Quote Originally Posted by 11Bravo View Post
A VPN serves to hide your IP address from all, giving you a different IP address that can't be mapped back to you. Messages from your device to the VPN server are encrypted and wrapped in an envelope. Any sniffer on your ISP connection cannot see the final destination nor the contents. Once at the VPN server, encryption and envelope are removed, and message is sent to the actual destination. But a sniffer there cannot see the actual IP address is was sent from. And it's one of a LOT leaving, and arriving, from/to the VPN server.

My limited understanding of certificates is they just verify that the site is really the site, not a spoofing site.
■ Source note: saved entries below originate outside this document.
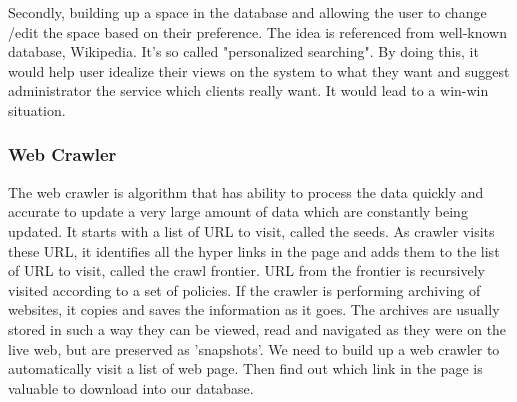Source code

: Secondly, building up a space in the database and allowing the user to change /edit the space based on their preference. The idea is referenced from well-known database, Wikipedia. It's so called "personalized searching".  By doing this, it would help user idealize their views on the system to what they want and suggest administrator the service which clients really want. It would lead to a win-win situation. 
	
	
\subsubsection*{Web Crawler}
The web crawler is algorithm that has ability to process the data quickly and accurate to update a very large amount of data which are constantly being updated.\cite{Liu2012} It starts with a list of URL to visit, called the seeds. As crawler visits these URL, it identifies all the hyper links in the page and adds them to the list of URL to visit, called the crawl frontier. URL from the frontier is recursively visited according to a set of policies. If the crawler is performing archiving of websites, it copies and saves the information as it goes. The archives are usually stored in such a way they can be viewed, read and navigated as they were on the live web, but are preserved as 'snapshots'.\cite{Du2013} We need to build up a web crawler to automatically visit a list of web page. Then find out which link in the page is valuable to download into our database.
SSL encryption is still done. So if the site is a bogus site, a VPN will not help as it will capture your login info for the true site. But the messages can't be mapped back to you (ok, maybe the government can with a court order for the VPN'S logs, IF the VPN keeps logs).

I've used VPN's to get past the Great firewall, and a Big Sandbox's firewall, with no knock on my door from LE.
No bro, once an SSL cert is expired, the connection between you and the website is no longer encrypted. All browsers will do this, unfortunately.

Think of all these cert issuers that you need to pay to renew your cert like triads taking protection money. No money = no protection. It's all a money making circus.